Mongo Read Optimisation: Write Concern

Sree Venkat / 2023-07-14

Why Read Optimisation?

In order to provide good user experience, one of the key concerns is to ensure that the application is fast. Other than optimisations that can be done at an application level, database optimisations are the bread and butter of almost all applications, especially when they are user facing. Now based on the nature of your application and product you might choose to optimise for either reads or write or both of them.

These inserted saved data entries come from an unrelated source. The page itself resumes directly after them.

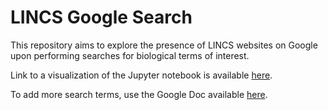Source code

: # LINCS Google Search
This repository aims to explore the presence of LINCS websites on Google upon performing searches for biological terms of interest.

Link to a visualization of the Jupyter notebook is available [here](https://nbviewer.jupyter.org/github/LINCS-FAIRness-Assessment/lincs-google-search/blob/343d3238f759a0487cd73f84f8e5de587c195637/LINCS%20Google%20Search.ipynb).

To add more search terms, use the Google Doc available [here](https://docs.google.com/document/d/1PIhreksA2-kG7YpExM7qLJ4JUC-Vm3s0eNnNGyLVcnY/edit).
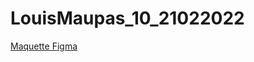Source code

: # LouisMaupas_10_21022022

<a href="https://www.figma.com/file/P9qrTZOoKf70BgfiWZv8Ic/Maquette-dev4U?node-id=67%3A778">Maquette Figma</a>
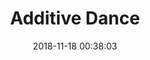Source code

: ---
title:  "Additive Dance"
thumbnail: "/assets/visual_previews/thumbnail_additive-dance"
description: "Trying out inverse square law. 
This time around, using dithering was pretty much required to avoid banding (because maths and such)!
More to come!
LMB scrubs through time."
date: 2018-11-18 00:38:03
gallery: "gallery_additive-dance"
permalink: /gfx/misc/additive-dance
shadertoy_id: "XtyfDD" 
twitter_id: "1068629160871034883"
instagram_id: "Bq26cSqg-Ks"
layout: shadertoy
---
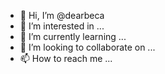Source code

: - 👋 Hi, I’m @dearbeca
- 👀 I’m interested in ...
- 🌱 I’m currently learning ...
- 💞️ I’m looking to collaborate on ...
- 📫 How to reach me ...

<!---
dearbeca/dearbeca is a ✨ special ✨ repository because its `README.md` (this file) appears on your GitHub profile.
You can click the Preview link to take a look at your changes.
--->
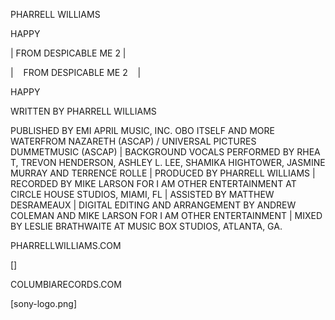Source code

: <!-- FRONT -->

PHARRELL WILLIAMS

HAPPY

| FROM DESPICABLE ME 2 |

<!-- BACK -->

| &nbsp;&nbsp; FROM DESPICABLE ME 2 &nbsp;&nbsp; |

HAPPY

WRITTEN BY PHARRELL WILLIAMS

PUBLISHED BY EMI APRIL MUSIC, INC. OBO ITSELF AND MORE WATERFROM NAZARETH (ASCAP) / UNIVERSAL PICTURES DUMMETMUSIC (ASCAP) | BACKGROUND VOCALS PERFORMED BY RHEA T, TREVON HENDERSON, ASHLEY L. LEE, SHAMIKA HIGHTOWER, JASMINE MURRAY AND TERRENCE ROLLE | PRODUCED BY PHARRELL WILLIAMS | RECORDED BY MIKE LARSON FOR I AM OTHER ENTERTAINMENT AT CIRCLE HOUSE STUDIOS, MIAMI, FL | ASSISTED BY MATTHEW DESRAMEAUX | DIGITAL EDITING AND ARRANGEMENT BY ANDREW COLEMAN AND MIKE LARSON FOR I AM OTHER ENTERTAINMENT | MIXED BY LESLIE BRATHWAITE AT MUSIC BOX STUDIOS, ATLANTA, GA.

PHARRELLWILLIAMS.COM

[]

COLUMBIARECORDS.COM

[sony-logo.png]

There are also some metrics from an infra perspective that need to be looked out for in order to ensure that the database instance has enough capacity to handle requests. These could be metrics like number of connections, cpu utilisation, disk utilisation and memory utilisation.

What is write concern?

This is a configuration which is used to decide, what conditions are to be met for a write operation(insert/update) to be successful.

Scenario:

Let us take the scenario where you’re building a platform that allows theatres to distribute tickets to their shows. Such an application will need to perform some aggregate queries in order allow its users to find shows across theatres and various shows in a given theatre.

This platform is using MongoDB on Atlas as a dedicated cluster with a 3 node setup consisting of 1 Primary and 2 Secondary nodes (P-S-S).

The Optimisation

Now with growing data size and user traffic both queries and database usage will need to optimised. After optimising the queries it was evident from an infrastructure perspective that it would be more efficient to move all the reads to the secondary node of our MongoDB cluster.

Unknowingly both aggregate and some primary key based queries were modified to read from the secondary node using the readPreference configuration.

There were some side-effects to the booking flow for analytics purposes which were querying to identify booking record by id. This resulted in some data being recorded in the analytics tool which was not accurate from the actual bookings that had taken place

When we noticed the anomaly and went debugging we could see that the records in the database where reflecting the correct terminal state.

So how did this happen?. . .

The database connection had the default implicit write concern which is “majority”. Now what that means is that in a 3 node cluster, if 2 nodes(1P and 1S) acknowledge the write request then, the operation is considered successful.

When read queries were moved to the secondary it could have been any of the 2 secondary nodes. The anomaly was the case where the read query from the side-effect went to the non-major secondary node which had not yet received the changes to be replicated due to a slightly increased replication lag at the time.

Mitigation

Ensuring that all the non-aggregate queries are reading from the primary assured that the data would be consistent. The write concern however was not changed from majority since that would slow down writes and some replication lag seemed to be affordable.